The lives of waterside workers in the 1950’s
Wharfies in Australia, as in many other countries, have a particularly savage history of poor working conditions. Heavy lifting jobs, dangerous work sites, and no amenities even for washing or a clean place to have lunch, were only the tip of the iceberg. Work on the wharves was not only physically gruelling, it was also impermanent, seasonal and highly casualised.
The stretch of Sydney docks from Darling Harbour to Woolloomooloo was known as the ‘Hungry Mile’; every man who wanted work would have to walk the length of the wharves. The struggles to improve conditions were important parts of their union’s history, and were vital to the constitution of its militant, radical outlook. Union members’ efforts to better their situation provoked scathing attacks from the mainstream media, as well as from the government and the ship-owners. By the 1950s, the Waterside Workers’ Federation boasted its largest national membership of 27,000; and with this strength in numbers came a corresponding strength in militancy, and its leader ‘Big Jim’ Healy made no secret of his communist beliefs.
[Wharfies] have often been repressed in Australia’s historiography, not least because the militant wharfies and seamen who helped tame distance were living proof that Australia was not the country of conflict-free consensus that conservative orthodoxy preached for so long.
– historian Frank Broeze in ‘Island Nation’, 1998
The Waterside Workers film unit
The Waterside Workers’ Federation Film Unit was formed in 1953 with three members: Norma Disher, Keith Gow and Jock Levy.
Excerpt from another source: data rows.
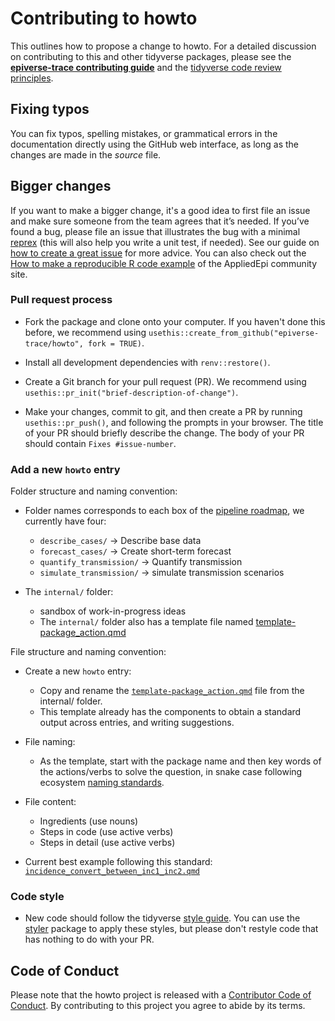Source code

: # Contributing to howto

This outlines how to propose a change to howto.
For a detailed discussion on contributing to this and other tidyverse packages, please see the [**epiverse-trace contributing guide**](https://github.com/epiverse-trace/.github/blob/main/CONTRIBUTING.md) and the [tidyverse code review principles](https://code-review.tidyverse.org/).

## Fixing typos

You can fix typos, spelling mistakes, or grammatical errors in the documentation directly using the GitHub web interface, as long as the changes are made in the _source_ file. 
<!--This generally means you'll need to edit [roxygen2 comments](https://roxygen2.r-lib.org/articles/roxygen2.html) in an `.R`, not a `.Rd` file. 
You can find the `.R` file that generates the `.Rd` by reading the comment in the first line.-->

## Bigger changes

If you want to make a bigger change, it's a good idea to first file an issue and make sure someone from the team agrees that it’s needed. 
If you’ve found a bug, please file an issue that illustrates the bug with a minimal 
[reprex](https://www.tidyverse.org/help/#reprex) (this will also help you write a unit test, if needed).
See our guide on [how to create a great issue](https://code-review.tidyverse.org/issues/) for more advice. 
You can also check out the [How to make a reproducible R code example](https://community.appliedepi.org/t/how-to-make-a-reproducible-r-code-example/167/1) of the AppliedEpi community site.

### Pull request process

*   Fork the package and clone onto your computer. If you haven't done this before, we recommend using `usethis::create_from_github("epiverse-trace/howto", fork = TRUE)`.

*   Install all development dependencies with `renv::restore()`. 

<!--and then make sure the package passes R CMD check by running `devtools::check()`. 
    If R CMD check doesn't pass cleanly, it's a good idea to ask for help before continuing. -->

*   Create a Git branch for your pull request (PR). We recommend using `usethis::pr_init("brief-description-of-change")`.

*   Make your changes, commit to git, and then create a PR by running `usethis::pr_push()`, and following the prompts in your browser.
    The title of your PR should briefly describe the change.
    The body of your PR should contain `Fixes #issue-number`.

<!--*  For user-facing changes, add a bullet to the top of `NEWS.md` (i.e. just below the first header). Follow the style described in <https://style.tidyverse.org/news.html>.-->

### Add a new `howto` entry

Folder structure and naming convention:

- Folder names corresponds to each box of the [pipeline roadmap](https://github.com/epiverse-trace/epiverse-trace.github.io/pull/88), we currently have four:
  - `describe_cases/` → Describe base data
  - `forecast_cases/` → Create short-term forecast
  - `quantify_transmission/` → Quantify transmission
  - `simulate_transmission/` → simulate transmission scenarios

- The `internal/` folder:
  - sandbox of work-in-progress ideas
  - The `internal/` folder also has a template file named [template-package_action.qmd](https://github.com/epiverse-trace/howto/blob/main/internal/template-package_action.qmd)

File structure and naming convention:

- Create a new `howto` entry: 
  - Copy and rename the [`template-package_action.qmd`](https://github.com/epiverse-trace/howto/blob/main/internal/template-package_action.qmd) file from the internal/ folder.
  - This template already has the components to obtain a standard output across entries, and writing suggestions.

- File naming:
  - As the template, start with the package name and then key words of the actions/verbs to solve the question, in snake case following ecosystem [naming standards](https://devguide.ropensci.org/building.html?q=snake#function-and-argument-naming).

- File content:
  - Ingredients (use nouns)
  - Steps in code (use active verbs)
  - Steps in detail (use active verbs)

- Current best example following this standard: [`incidence_convert_between_inc1_inc2.qmd`](https://github.com/epiverse-trace/howto/blob/5004d91ef22c63e8682878683d947dc75c96b8d4/internal/incidence_convert_between_inc1_inc2.qmd#L14-L21)

### Code style

*   New code should follow the tidyverse [style guide](https://style.tidyverse.org). 
    You can use the [styler](https://CRAN.R-project.org/package=styler) package to apply these styles, but please don't restyle code that has nothing to do with your PR.  

<!--*  We use [roxygen2](https://cran.r-project.org/package=roxygen2), with [Markdown syntax](https://cran.r-project.org/web/packages/roxygen2/vignettes/rd-formatting.html), for documentation.  

*  We use [testthat](https://cran.r-project.org/package=testthat) for unit tests. 
   Contributions with test cases included are easier to accept.  -->

## Code of Conduct

Please note that the howto project is released with a
[Contributor Code of Conduct](CODE_OF_CONDUCT.md). By contributing to this
project you agree to abide by its terms.
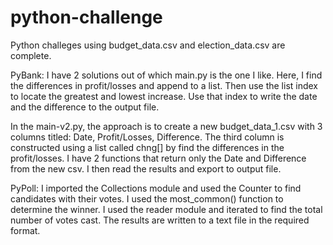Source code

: # python-challenge
Python challeges using budget_data.csv and election_data.csv are complete.

PyBank:
I have 2 solutions out of which main.py is the one I like. Here, I find the differences in profit/losses and append to a list. Then use the list index to locate the greatest and lowest increase. Use that index to write the date and the difference to the output file. 

In the main-v2.py, the approach is to create a new budget_data_1.csv with 3 columns titled: Date, Profit/Losses, Difference. The third column is constructed using a list called chng[] by find the differences in the profit/losses. I have 2 functions that return only the Date and Difference from the new csv. I then read the results and export to output file. 

PyPoll:
I imported the Collections module and used the Counter to find candidates with their votes. I used the most_common() function to determine the winner. I used the reader module and iterated to find the total number of votes cast. The results are written to a text file in the required format. 
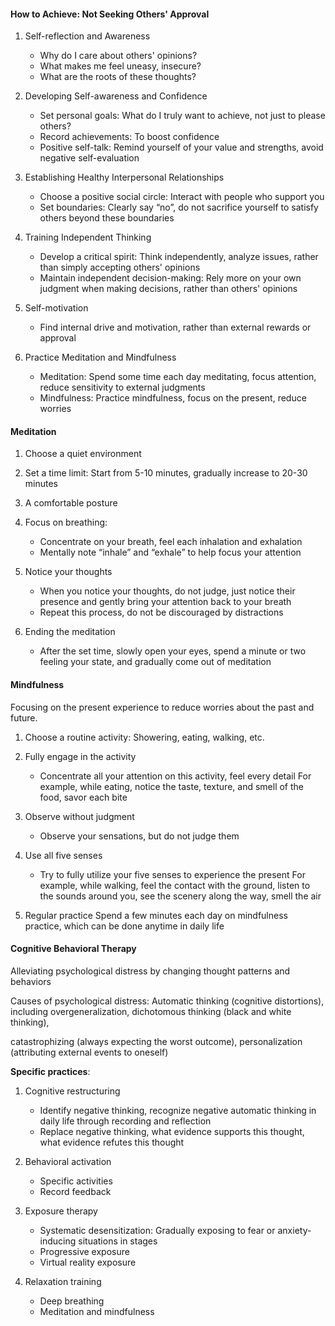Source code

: 
#### How to Achieve: Not Seeking Others' Approval

1. Self-reflection and Awareness

   - Why do I care about others' opinions?
   - What makes me feel uneasy, insecure?
   - What are the roots of these thoughts?

2. Developing Self-awareness and Confidence

   - Set personal goals: What do I truly want to achieve, not just to please others?
   - Record achievements: To boost confidence
   - Positive self-talk: Remind yourself of your value and strengths, avoid negative self-evaluation

3. Establishing Healthy Interpersonal Relationships

   - Choose a positive social circle: Interact with people who support you
   - Set boundaries: Clearly say “no”, do not sacrifice yourself to satisfy others beyond these boundaries

4. Training Independent Thinking

   - Develop a critical spirit: Think independently, analyze issues, rather than simply accepting others' opinions
   - Maintain independent decision-making: Rely more on your own judgment when making decisions, rather than others' opinions

5. Self-motivation

   - Find internal drive and motivation, rather than external rewards or approval

6. Practice Meditation and Mindfulness

   - Meditation: Spend some time each day meditating, focus attention, reduce sensitivity to external judgments
   - Mindfulness: Practice mindfulness, focus on the present, reduce worries

#### Meditation

1. Choose a quiet environment

2. Set a time limit: Start from 5-10 minutes, gradually increase to 20-30 minutes

3. A comfortable posture

4. Focus on breathing:

   - Concentrate on your breath, feel each inhalation and exhalation
   - Mentally note “inhale” and “exhale” to help focus your attention

5. Notice your thoughts

   - When you notice your thoughts, do not judge, just notice their presence and gently bring your attention back to your breath
   - Repeat this process, do not be discouraged by distractions

6. Ending the meditation

   - After the set time, slowly open your eyes, spend a minute or two feeling your state, and gradually come out of meditation

#### Mindfulness
Focusing on the present experience to reduce worries about the past and future.

1. Choose a routine activity: Showering, eating, walking, etc.

2. Fully engage in the activity

   - Concentrate all your attention on this activity, feel every detail
     For example, while eating, notice the taste, texture, and smell of the food, savor each bite

3. Observe without judgment

   - Observe your sensations, but do not judge them

4. Use all five senses

   - Try to fully utilize your five senses to experience the present
     For example, while walking, feel the contact with the ground, listen to the sounds around you, see the scenery along the way, smell the air

5. Regular practice
   Spend a few minutes each day on mindfulness practice, which can be done anytime in daily life

#### Cognitive Behavioral Therapy
Alleviating psychological distress by changing thought patterns and behaviors

Causes of psychological distress: Automatic thinking (cognitive distortions), including overgeneralization, dichotomous thinking (black and white thinking), 

catastrophizing (always expecting the worst outcome), personalization (attributing external events to oneself)

**Specific practices**:

1. Cognitive restructuring

   - Identify negative thinking, recognize negative automatic thinking in daily life through recording and reflection
   - Replace negative thinking, what evidence supports this thought, what evidence refutes this thought

2. Behavioral activation

   - Specific activities
   - Record feedback

3. Exposure therapy

   - Systematic desensitization: Gradually exposing to fear or anxiety-inducing situations in stages
   - Progressive exposure
   - Virtual reality exposure

4. Relaxation training

   - Deep breathing
   - Meditation and mindfulness





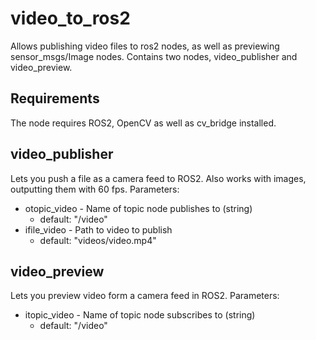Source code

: # video_to_ros2
Allows publishing video files to ros2 nodes, as well as previewing sensor_msgs/Image nodes.
Contains two nodes, video_publisher and video_preview.

## Requirements
The node requires ROS2, OpenCV as well as cv_bridge installed.

## video_publisher
Lets you push a file as a camera feed to ROS2. Also works with images, outputting them with 60 fps.
Parameters:
- otopic_video - Name of topic node publishes to (string)
  - default: "/video"
- ifile_video - Path to video to publish
  - default: "videos/video.mp4"

## video_preview
Lets you preview video form a camera feed in ROS2. 
Parameters:
- itopic_video - Name of topic node subscribes to (string)
  - default: "/video"

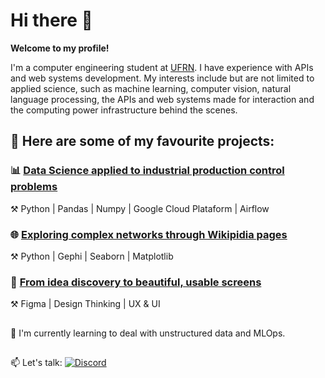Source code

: # Hi there 👋

**Welcome to my profile!**

I'm a computer engineering student at [UFRN](https://www.ufrn.br/). I have experience with APIs and web systems development. My interests include but are not limited to applied science, such as machine learning, computer vision, natural language processing, the APIs and web systems made for interaction and the computing power infrastructure behind the scenes.
 

## 📂 Here are some of my favourite projects:

### 📊 [Data Science applied to industrial production control problems](https://github.com/deborahmoreira/data_science_ind_40)

⚒️ Python | Pandas | Numpy | Google Cloud Plataform | Airflow 

### 🌐 [Exploring complex networks through Wikipidia pages](https://github.com/deborahmoreira/data_structure_ii/tree/main/wikipedia_network)
⚒️ Python | Gephi | Seaborn | Matplotlib

### :calling: [From idea discovery to beautiful, usable screens](https://ballistic-budget-12a.notion.site/Deborah-Moreira-de6e875635c340c09536fee277609715)
⚒️ Figma | Design Thinking | UX & UI

##


🌱 I'm currently learning to deal with unstructured data and MLOps.
##
:mailbox: Let's talk: [![Discord](https://img.shields.io/badge/Discord-7289DA?style=for-the-badge&logo=discord&logoColor=white)](https://discord.com/users/899752435181060166)
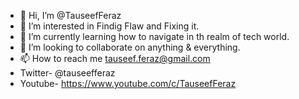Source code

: - 👋 Hi, I’m @TauseefFeraz
- 👀 I’m interested in Findig Flaw and Fixing it.
- 🌱 I’m currently learning how to navigate in th realm of tech world.
- 💞️ I’m looking to collaborate on anything & everything.
- 📫 How to reach me tauseef.feraz@gmail.com
- Twitter- @tauseefferaz
- Youtube- https://www.youtube.com/c/TauseefFeraz
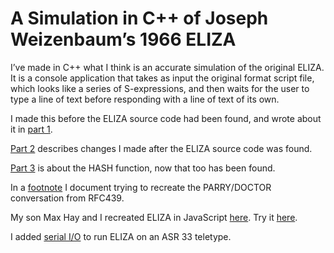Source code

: # A Simulation in C++ of Joseph Weizenbaum’s 1966 ELIZA

I’ve made in C++ what I think is an accurate simulation of the original ELIZA. It is a console application that takes as input the original format script file, which looks like a series of S-expressions, and then waits for the user to type a line of text before responding with a line of text of its own.

I made this before the ELIZA source code had been found, and wrote about it in [part 1](https://github.com/anthay/ELIZA/blob/master/doc/Eliza_part_1.md).

[Part 2](https://github.com/anthay/ELIZA/blob/master/doc/Eliza_part_2.md) describes changes I made after the ELIZA source code was found.

[Part 3](https://github.com/anthay/ELIZA/blob/master/doc/Eliza_part_3.md) is about the HASH function, now that too has been found. 

In a [footnote](https://github.com/anthay/ELIZA/blob/master/doc/Trying_to_recreate_RFC439.md) I document trying to recreate the PARRY/DOCTOR conversation from RFC439.

My son Max Hay and I recreated ELIZA in JavaScript [here](https://github.com/anthay/ELIZA/blob/master/src/eliza.html). Try it [here](https://anthay.github.io/eliza.html).

I added [serial I/O](https://github.com/anthay/ELIZA/blob/master/doc/serial_io.md) to run ELIZA on an ASR 33 teletype. 
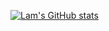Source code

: [![Lam's GitHub stats](https://github-readme-stats.vercel.app/api?username=minhlam2102002)](https://github.com/anuraghazra/github-readme-stats)
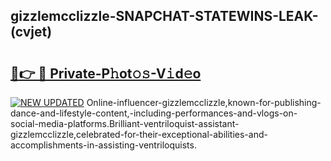 ## gizzlemcclizzle-SNAPCHAT-STATEWINS-LEAK-(cvjet)


# <h2><a href="https://mediaupload.pro?-20M">🔗👉 🔴 Private-P𝚑ot𝚘𝚜-V𝚒d𝚎o</a></h2>

[![NEW UPDATED](https://i.imgur.com/0qMVB7G.gif)](https://mediaupload.pro?-20M)
Online-influencer-gizzlemcclizzle,known-for-publishing-dance-and-lifestyle-content,-including-performances-and-vlogs-on-social-media-platforms.Brilliant-ventriloquist-assistant-gizzlemcclizzle,celebrated-for-their-exceptional-abilities-and-accomplishments-in-assisting-ventriloquists.  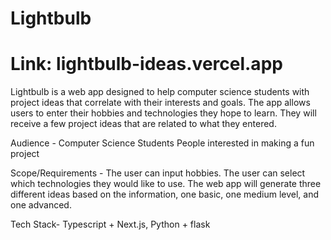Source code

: # Lightbulb

# Link: lightbulb-ideas.vercel.app

Lightbulb is a web app designed to help computer science students with project ideas that correlate with their interests and goals. The app allows users to enter their hobbies and technologies they hope to learn. They will receive a few project ideas that are related to what they entered. 

Audience -
Computer Science Students
People interested in making a fun project

Scope/Requirements -
The user can input hobbies.
The user can select which technologies they would like to use.
The web app will generate three different ideas based on the information, one basic, one medium level, and one advanced.

Tech Stack- 
Typescript + Next.js, 
Python + flask

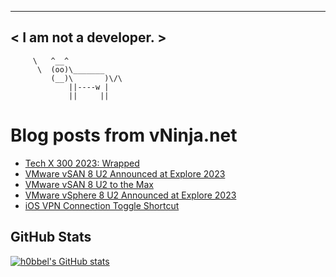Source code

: 
 ----------------------
< I am not a developer. >
 ----------------------
         \   ^__^ 
          \  (oo)\_______
             (__)\       )\/\
                 ||----w |
                 ||     ||
    

# Blog posts from vNinja.net
<!-- BLOG-POST-LIST:START -->
- [Tech X 300 2023: Wrapped](https://vninja.net/2023/09/23/techx-300-2023-wrapped/)
- [VMware vSAN 8 U2 Announced at Explore 2023](https://vninja.net/2023/08/22/vmware-vsan8u2/)
- [VMware vSAN 8 U2 to the Max](https://vninja.net/2023/08/22/vmware-vsan8u2-to-the-max/)
- [VMware vSphere 8 U2 Announced at Explore 2023](https://vninja.net/2023/08/22/vmware-vsphere8u2/)
- [iOS VPN Connection Toggle Shortcut](https://vninja.net/2023/07/17/ios-shortcut-toggle-vpn/)
<!-- BLOG-POST-LIST:END -->

## GitHub Stats
[![h0bbel's GitHub stats](https://github-readme-stats.vercel.app/api?username=h0bbel&count_private=true&show_icons=true&theme=dark)](https://github.com/anuraghazra/github-readme-stats)
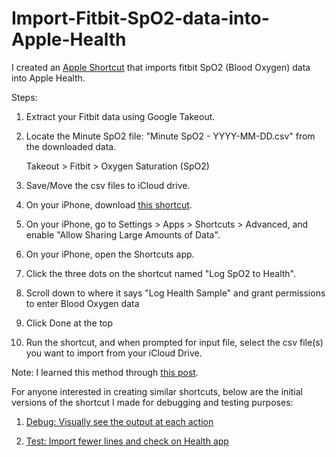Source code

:# Import-Fitbit-SpO2-data-into-Apple-Health
I created an [Apple Shortcut](https://www.icloud.com/shortcuts/284b613fb2b74e4ba9c8b30bbe79b6cb) that imports fitbit SpO2 (Blood Oxygen) data into Apple Health.

Steps:

1. Extract your Fitbit data using Google Takeout.
2. Locate the Minute SpO2 file: "Minute SpO2 - YYYY-MM-DD.csv" from the downloaded data.

   Takeout > Fitbit > Oxygen Saturation (SpO2)

3. Save/Move the csv files to iCloud drive.
4. On your iPhone, download [this shortcut](https://www.icloud.com/shortcuts/284b613fb2b74e4ba9c8b30bbe79b6cb).
5. On your iPhone, go to Settings > Apps > Shortcuts > Advanced, and enable "Allow Sharing Large Amounts of Data".
6. On your iPhone, open the Shortcuts app.
7. Click the three dots on the shortcut named "Log SpO2 to Health". 
8. Scroll down to where it says "Log Health Sample" and grant permissions to enter Blood Oxygen data
9. Click Done at the top
10. Run the shortcut, and when prompted for input file, select the csv file(s) you want to import from your iCloud Drive.


Note: I learned this method through [this post](https://discussions.apple.com/thread/255897572?sortBy=rank).

For anyone interested in creating similar shortcuts, below are the initial versions of the shortcut I made for debugging and testing purposes:

1. [Debug: Visually see the output at each action](https://www.icloud.com/shortcuts/c8c605be5f354c77ab3ad36910adadf9)
   
2. [Test: Import fewer lines and check on Health app](https://www.icloud.com/shortcuts/41c32edb1b0a4d8d91bf250d851aa1b5)

   
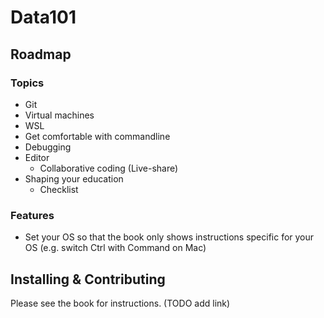 # Data101

## Roadmap

### Topics

- Git
- Virtual machines
- WSL
- Get comfortable with commandline
- Debugging
- Editor
  - Collaborative coding (Live-share)
- Shaping your education
  - Checklist

### Features

- Set your OS so that the book only shows instructions specific for your OS (e.g. switch Ctrl with Command on Mac)

## Installing & Contributing

Please see the book for instructions. (TODO add link)
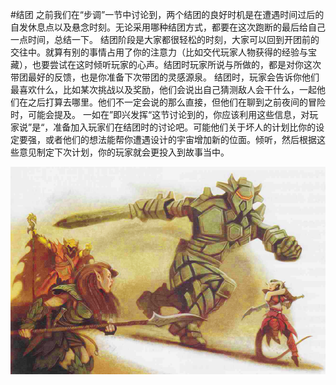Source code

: #结团
之前我们在“步调”一节中讨论到，两个结团的良好时机是在遭遇时间过后的自发休息点以及悬念时刻。无论采用哪种结团方式，都要在这次跑断的最后给自己一点时间，总结一下。
结团阶段是大家都很轻松的时刻，大家可以回到开团前的交往中。就算有别的事情占用了你的注意力（比如交代玩家人物获得的经验与宝藏），也要尝试在这时倾听玩家的心声。结团时玩家所说与所做的，都是对你这次带团最好的反馈，也是你准备下次带团的灵感源泉。
结团时，玩家会告诉你他们最喜欢什么，比如某次挑战以及奖励，他们会说出自己猜测敌人会干什么，一起他们在之后打算去哪里。他们不一定会说的那么直接，但他们在聊到之前夜间的冒险时，可能会提及。
一如在”即兴发挥“这节讨论到的，你应该利用这些信息，对玩家说”是“，准备加入玩家们在结团时的讨论吧。可能他们关于坏人的计划比你的设定要强，或者他们的想法能帮你遭遇设计的宇宙增加新的位面。倾听，然后根据这些意见制定下次计划，你的玩家就会更投入到故事当中。

![](_img/c2-结团-1.png)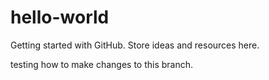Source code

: # hello-world
Getting started with GitHub. Store ideas and resources here.

testing how to make changes to this branch.
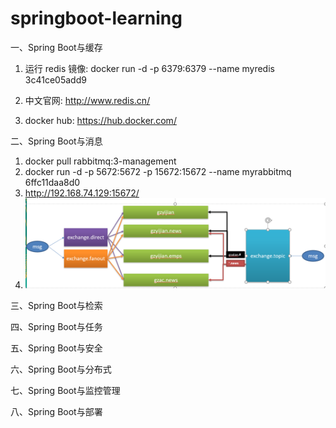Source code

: # springboot-learning

一、Spring Boot与缓存

1. 运行 redis 镜像: docker run -d -p 6379:6379 --name myredis 3c41ce05add9

2. 中文官网: http://www.redis.cn/

3. docker hub: https://hub.docker.com/

二、Spring Boot与消息

1. docker pull rabbitmq:3-management
2. docker run -d -p 5672:5672 -p 15672:15672 --name myrabbitmq 6ffc11daa8d0
3. http://192.168.74.129:15672/
4. ![rabbitmq演示示例.png](rabbitmq演示示例.png)


三、Spring Boot与检索

四、Spring Boot与任务

五、Spring Boot与安全

六、Spring Boot与分布式

七、Spring Boot与监控管理

八、Spring Boot与部署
Keith and Jock were wharfies working on the ships before the Unit began, and they had had experience in film and theatre. They had met Norma through their after-hours work at Sydney’s New Theatre. They made fourteen films, mostly documentaries and animations, on a range of subjects that other filmmakers would never tackle then. They focused on industrial disputes, safety, housing shortages, and other social and labor issues, interpreted from a working-class viewpoint.
They were supported by left-wing unionists, writers, artists, and theatre workers. The unit members worked collectively and involved other waterside workers in the production process, as extras or helpers. They employed a grassroots distribution and exhibition system, showing their films at union and community meetings, and from their Kombi van, which doubled as a production vehicle and screening platform. Their films were bought by unions, libraries, and government departments, and won awards locally and overseas. Their best-known work is The Hungry Miles (1955), which gives a history of the waterfront industry from the workers’ perspective. Scenes from this film depicting living conditions during the Depression have often been used in later works, especially television documentaries.
The MUA Film unit today
At the start of the twenty-first century, the Maritime Union of Australia (MUA) was the victim of government and industry reforms of the 1998 waterfront dispute. Because of this, and as the inheritor of the legacy of the WWFFU, the MUA perceived a new interest in the production of union media. The MUA 2004 conference agreed to support the establishment of an MUA film unit bringing together progressive, professional freelance filmmakers and actors with rank and file workers. In order to recruit talent for the new unit, a series of competitions, titled ‘Working Class Idol’, were held.
Stevedore Jamie McMechan, the winner of the second competition in 2008, has gone on to become the mainstay of the MUA Film Unit. The new film unit – McMechan and a small band of co-workers – make their films in their paid and unpaid time around their waterfront shifts. The films are then circulated to members through state branches, where they are shown at stop work meetings and other functions. This working arrangement mirrors that of the members of the WWFFU fifty years earlier. Films are made to document working conditions, depict industrial disputes and labour gatherings, record the talks of union leaders and workers, and commemorate labour celebrations such as May Day. Safety issues, conferences, campaigns of other unions, protests and social justice events, are amongst the films’ topics. As prominent older unionists die, their funerals and life celebrations are documented for posterity.